* **TASK PROMPT**: Copy each line that includes the string "shell" from the material into your answer.

• • •

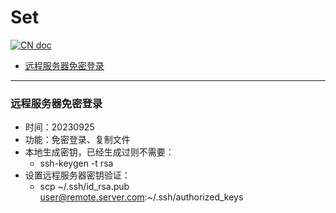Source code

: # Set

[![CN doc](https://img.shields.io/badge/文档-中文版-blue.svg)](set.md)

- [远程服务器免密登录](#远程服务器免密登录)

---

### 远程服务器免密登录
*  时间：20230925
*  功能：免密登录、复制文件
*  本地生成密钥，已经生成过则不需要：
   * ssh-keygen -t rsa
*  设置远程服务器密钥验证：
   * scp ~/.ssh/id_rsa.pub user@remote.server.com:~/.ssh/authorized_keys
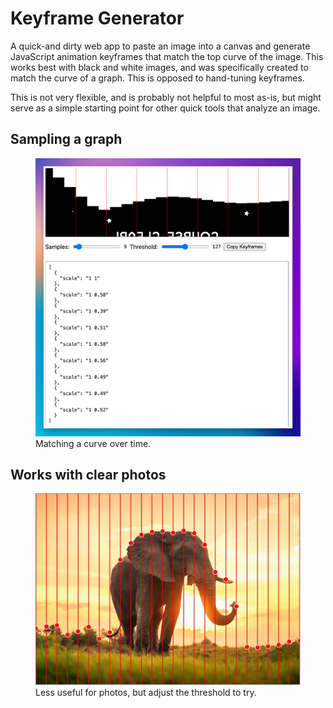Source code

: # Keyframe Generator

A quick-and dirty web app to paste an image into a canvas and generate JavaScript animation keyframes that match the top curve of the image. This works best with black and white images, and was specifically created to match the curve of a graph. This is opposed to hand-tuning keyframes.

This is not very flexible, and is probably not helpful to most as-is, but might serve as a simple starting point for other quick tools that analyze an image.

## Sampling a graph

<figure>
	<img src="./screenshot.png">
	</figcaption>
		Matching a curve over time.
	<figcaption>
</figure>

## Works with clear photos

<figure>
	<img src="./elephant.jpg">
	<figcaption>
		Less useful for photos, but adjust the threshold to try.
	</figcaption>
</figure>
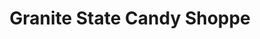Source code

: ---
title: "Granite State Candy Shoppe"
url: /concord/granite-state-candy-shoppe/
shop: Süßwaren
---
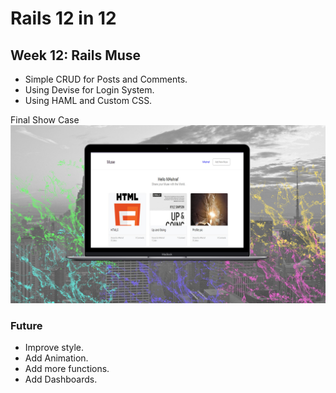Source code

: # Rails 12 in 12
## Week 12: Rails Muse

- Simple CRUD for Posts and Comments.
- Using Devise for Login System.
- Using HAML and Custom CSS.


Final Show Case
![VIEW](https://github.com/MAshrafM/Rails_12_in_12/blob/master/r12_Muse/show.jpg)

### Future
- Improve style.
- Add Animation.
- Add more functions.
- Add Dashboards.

• • •

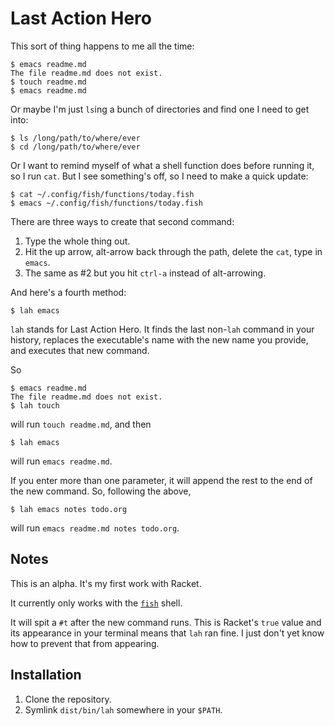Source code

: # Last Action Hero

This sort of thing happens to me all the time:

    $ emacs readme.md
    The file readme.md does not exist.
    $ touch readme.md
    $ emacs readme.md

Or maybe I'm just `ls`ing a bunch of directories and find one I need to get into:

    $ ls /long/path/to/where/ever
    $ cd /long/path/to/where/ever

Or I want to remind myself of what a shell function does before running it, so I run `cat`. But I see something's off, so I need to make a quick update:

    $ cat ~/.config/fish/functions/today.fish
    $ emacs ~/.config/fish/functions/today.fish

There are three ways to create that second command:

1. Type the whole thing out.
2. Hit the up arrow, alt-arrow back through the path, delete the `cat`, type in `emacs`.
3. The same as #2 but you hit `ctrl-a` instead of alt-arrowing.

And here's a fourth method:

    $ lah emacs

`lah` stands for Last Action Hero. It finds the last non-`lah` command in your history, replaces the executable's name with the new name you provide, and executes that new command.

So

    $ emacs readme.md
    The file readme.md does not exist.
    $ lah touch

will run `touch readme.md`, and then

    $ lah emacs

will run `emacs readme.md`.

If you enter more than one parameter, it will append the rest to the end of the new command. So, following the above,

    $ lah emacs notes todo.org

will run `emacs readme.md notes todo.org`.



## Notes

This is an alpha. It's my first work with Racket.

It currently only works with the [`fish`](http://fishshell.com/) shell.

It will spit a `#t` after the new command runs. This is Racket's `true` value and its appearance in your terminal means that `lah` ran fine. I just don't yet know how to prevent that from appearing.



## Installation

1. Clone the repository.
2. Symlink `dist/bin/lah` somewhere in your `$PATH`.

• • •

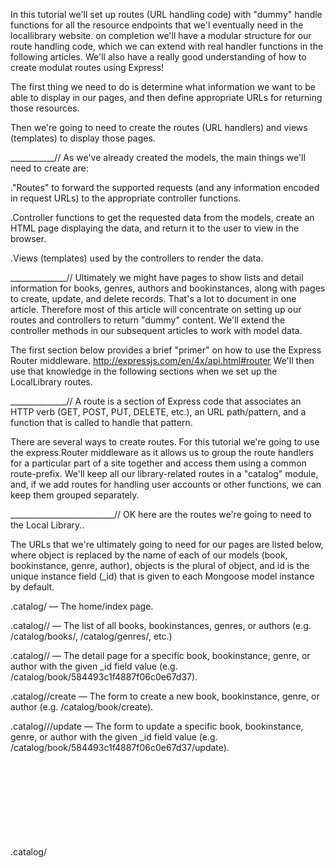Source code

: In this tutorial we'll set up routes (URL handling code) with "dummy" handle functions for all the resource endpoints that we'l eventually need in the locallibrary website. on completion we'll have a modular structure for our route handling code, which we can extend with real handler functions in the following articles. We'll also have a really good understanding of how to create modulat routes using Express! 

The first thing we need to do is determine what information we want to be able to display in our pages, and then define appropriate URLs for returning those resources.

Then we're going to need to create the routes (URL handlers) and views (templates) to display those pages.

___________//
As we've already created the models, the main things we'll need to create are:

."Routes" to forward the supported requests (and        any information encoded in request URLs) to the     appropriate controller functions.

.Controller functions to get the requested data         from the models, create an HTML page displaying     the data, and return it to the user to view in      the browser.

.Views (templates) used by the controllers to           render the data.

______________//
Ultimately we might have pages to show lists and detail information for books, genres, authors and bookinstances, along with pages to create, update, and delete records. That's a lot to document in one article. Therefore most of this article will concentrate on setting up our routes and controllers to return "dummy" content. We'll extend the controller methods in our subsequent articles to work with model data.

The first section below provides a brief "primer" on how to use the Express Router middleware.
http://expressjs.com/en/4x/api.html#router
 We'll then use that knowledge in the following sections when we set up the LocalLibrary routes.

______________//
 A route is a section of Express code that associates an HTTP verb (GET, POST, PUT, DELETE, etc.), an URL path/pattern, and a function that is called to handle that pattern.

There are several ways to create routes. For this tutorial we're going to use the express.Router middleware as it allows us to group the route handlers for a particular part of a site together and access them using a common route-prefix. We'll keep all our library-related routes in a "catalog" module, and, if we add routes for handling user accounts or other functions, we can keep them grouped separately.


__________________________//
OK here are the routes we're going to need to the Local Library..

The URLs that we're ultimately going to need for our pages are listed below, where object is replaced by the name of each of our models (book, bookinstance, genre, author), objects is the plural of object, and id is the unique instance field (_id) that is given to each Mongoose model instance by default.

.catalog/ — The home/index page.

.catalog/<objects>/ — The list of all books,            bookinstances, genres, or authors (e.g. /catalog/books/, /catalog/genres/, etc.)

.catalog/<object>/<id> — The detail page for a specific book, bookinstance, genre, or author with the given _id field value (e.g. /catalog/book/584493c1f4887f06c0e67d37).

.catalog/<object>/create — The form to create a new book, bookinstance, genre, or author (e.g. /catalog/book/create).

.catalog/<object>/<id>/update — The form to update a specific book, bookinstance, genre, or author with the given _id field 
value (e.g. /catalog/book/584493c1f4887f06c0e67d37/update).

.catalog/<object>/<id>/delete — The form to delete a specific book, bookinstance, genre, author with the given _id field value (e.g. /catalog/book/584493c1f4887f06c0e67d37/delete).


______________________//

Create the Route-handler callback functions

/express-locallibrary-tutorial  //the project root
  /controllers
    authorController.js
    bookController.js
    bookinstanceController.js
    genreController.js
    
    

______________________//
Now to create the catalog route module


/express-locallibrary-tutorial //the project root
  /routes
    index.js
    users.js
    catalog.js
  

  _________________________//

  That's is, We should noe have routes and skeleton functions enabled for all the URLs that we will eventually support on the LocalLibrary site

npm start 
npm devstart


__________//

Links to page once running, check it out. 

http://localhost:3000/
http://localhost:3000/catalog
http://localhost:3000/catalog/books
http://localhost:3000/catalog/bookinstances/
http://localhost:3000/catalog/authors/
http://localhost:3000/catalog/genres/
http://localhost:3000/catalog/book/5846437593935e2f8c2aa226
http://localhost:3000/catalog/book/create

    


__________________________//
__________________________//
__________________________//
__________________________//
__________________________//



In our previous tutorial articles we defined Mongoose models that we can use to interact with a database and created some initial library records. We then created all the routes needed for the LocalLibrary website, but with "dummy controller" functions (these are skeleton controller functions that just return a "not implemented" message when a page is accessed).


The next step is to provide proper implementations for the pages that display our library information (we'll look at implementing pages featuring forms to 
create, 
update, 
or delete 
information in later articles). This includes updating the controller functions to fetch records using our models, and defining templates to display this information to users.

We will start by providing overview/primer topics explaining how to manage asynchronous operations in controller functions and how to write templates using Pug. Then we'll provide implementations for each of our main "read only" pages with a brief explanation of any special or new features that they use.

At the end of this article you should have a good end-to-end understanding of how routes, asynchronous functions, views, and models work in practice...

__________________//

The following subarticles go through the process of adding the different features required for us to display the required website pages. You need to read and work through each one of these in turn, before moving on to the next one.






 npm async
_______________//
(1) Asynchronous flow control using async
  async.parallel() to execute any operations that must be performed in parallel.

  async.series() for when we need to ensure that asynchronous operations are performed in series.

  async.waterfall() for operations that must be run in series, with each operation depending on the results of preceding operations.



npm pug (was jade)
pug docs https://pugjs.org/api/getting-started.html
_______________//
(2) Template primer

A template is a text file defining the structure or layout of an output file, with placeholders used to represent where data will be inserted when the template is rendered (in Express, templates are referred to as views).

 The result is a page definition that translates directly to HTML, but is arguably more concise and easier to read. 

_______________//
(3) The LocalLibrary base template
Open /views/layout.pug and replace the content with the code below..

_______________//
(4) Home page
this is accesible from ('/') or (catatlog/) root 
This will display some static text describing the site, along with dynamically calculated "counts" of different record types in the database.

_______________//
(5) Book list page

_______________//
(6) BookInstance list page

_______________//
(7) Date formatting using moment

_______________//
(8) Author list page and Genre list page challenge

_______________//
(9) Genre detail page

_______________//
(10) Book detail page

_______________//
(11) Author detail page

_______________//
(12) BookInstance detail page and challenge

• • •

* **EXPECTED OUTPUT**:
Or I want to remind myself of what a shell function does before running it, so I run `cat`. But I see something's off, so I need to make a quick update:
It currently only works with the [`fish`](http://fishshell.com/) shell.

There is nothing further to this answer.